Walter Benjamin's article opens with a quote from Paul Valery dated 1931:
"Just as water, gas and electricity are brought into our houses from far off to satisfy our needs in response to a minimal effort, so we shall be supplied with visual and auditory images which will appear and disappear at a simple movement of the hand, hardly more than a sign."
This is a premonition of the Internet. Not to say that Valery predicted specifically what would become known as the Information Superhighway, but let's just say he could see which way the wind was blowing. He took the current state of media and advanced it to it's logical conclusion because he could see that images and audio were becoming commodified just like water, gas and electricity.
Benjamin's interest in the "aura" is something to be measured against the topic of "authenticity." Does new art suffer from a lack of aura? Do people have aura? Authenticity may have a more pragmatic connotation as opposed to aura, the latter being a transfixing quality most people seem to associate with people. If not a person, than an anthropomorphized work of art that facilitates the human connection. A photo does not have aura, according to Benjamin, but the trademark of post-WWII artists, such as filmmakers like Spike Lee, is considered to have aura, despite that they follow the mechanical production integral to the photographic arts. Spike Lee employs an artistic conceit in all his films where the actor will ride the dolly and create an otherworld effect as the camera moves. Alfred Hitchcock also places his aura on every film he ever made, by including a humorous cameo early in the film's story.

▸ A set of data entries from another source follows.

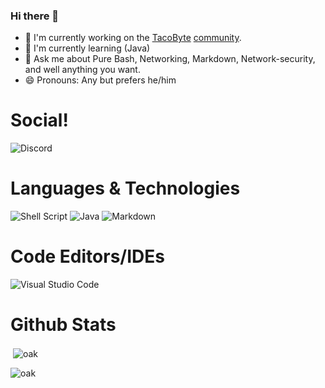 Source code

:### Hi there 👋

<!--
**OakAtsume/OakAtsume** is a ✨ _special_ ✨ repository because its `README.md` (this file) appears on your GitHub profile.

Here are some ideas to get you started:

- 🔭 I’m currently working on ...
- 🌱 I’m currently learning ...
- 👯 I’m looking to collaborate on ...
- 🤔 I’m looking for help with ...
- 💬 Ask me about ...
- 📫 How to reach me: ...
- 😄 Pronouns: ...
- ⚡ Fun fact: ...
-->
- 🔭 I'm currently working on the [TacoByte](https://github.com/team-tacobyte) [community](https://discord.gg/acPGzacTF5).
- 🌱 I'm currently learning (Java)
- 💬 Ask me about Pure Bash, Networking, Markdown, Network-security, and well anything you want.
- 😄 Pronouns: Any but prefers he/him

# Social!
![Discord](https://img.shields.io/badge/%3CServer%3E-%237289DA.svg?style=for-the-badge&logo=discord&logoColor=white)


# Languages & Technologies

![Shell Script](https://img.shields.io/badge/shell_script-%23121011.svg?style=for-the-badge&logo=gnu-bash&logoColor=white) ![Java](https://img.shields.io/badge/java-%23ED8B00.svg?style=for-the-badge&logo=java&logoColor=white) ![Markdown](https://img.shields.io/badge/markdown-%23000000.svg?style=for-the-badge&logo=markdown&logoColor=white) 

# Code Editors/IDEs
![Visual Studio Code](https://img.shields.io/badge/Visual%20Studio%20Code-0078d7.svg?style=for-the-badge&logo=visual-studio-code&logoColor=white)

# Github Stats

<p>&nbsp;<img align="center" src="https://github-readme-stats.vercel.app/api?username=oakatsume&show_icons=true&locale=en&theme=synthwave" alt="oak" /></p>

<p><img align="left" src="https://github-readme-stats.vercel.app/api/top-langs?username=oakatsume&show_icons=true&locale=en&layout=compact&theme=synthwave" alt="oak" />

The Adorno-Horkheimer piece is a relentlessly pessimistic view of culture that struck me as being quite contemporary. I was shocked when I learned how old it was, although I shouldn't have been surprised based on the prescient reference to "Mrs. Miniver." This dynamic duo writes that "the purposelessness of the great modern work of art depends on the anonymity of the market." What a dystopian vision of art. But yet, it is true. The market is indeed a random collection of fans looking for the next big thing. Adorheimer speak of how art is no longer consumed by the connoisseur but the prestige-seeker. Dare I say that the prestige-seeker is also an aura-seeker?
Woody Allen's newest film deals with a man, Gil, played by Owen Wilson who is in love with the aura of Paris in the 1920's. Through the magic of filmmaking he can transport himself into that time to consume the artistic pleasures of a city where Dali, Bunuel, Hemingway, Fitzgerald and other luminaries are accessible to him. Gil's love extends beyond just aura as he is also a prestige-seeker, but not to the extent that his sworn enemy is. The enemy is branded by Gil as a pseudo-intellectual; a prestige-seeker of the lowest order.
The final piece of reading from Week 2 was "The Public Sphere" by Jurgen Habermas. The public spehere is defined as "a realm of our social life in which something approaching public opinion can be formed. Habermas writes: "The bourgeouis public sphere could be understood as the sphere of private individuals assembled into a public body..." At least this much is true of the collective of artists in Allen's newest movie. In this film, Stein, Porter, Man Ray and the aforementioned artists are a collective of public figures. Adored public figures, I might add. But their public sphere is so privileged, talented and elite that is most certainly not what Habermas is talking about. The shared experience, the collective consciousness that is a part of our social lives is not something at work.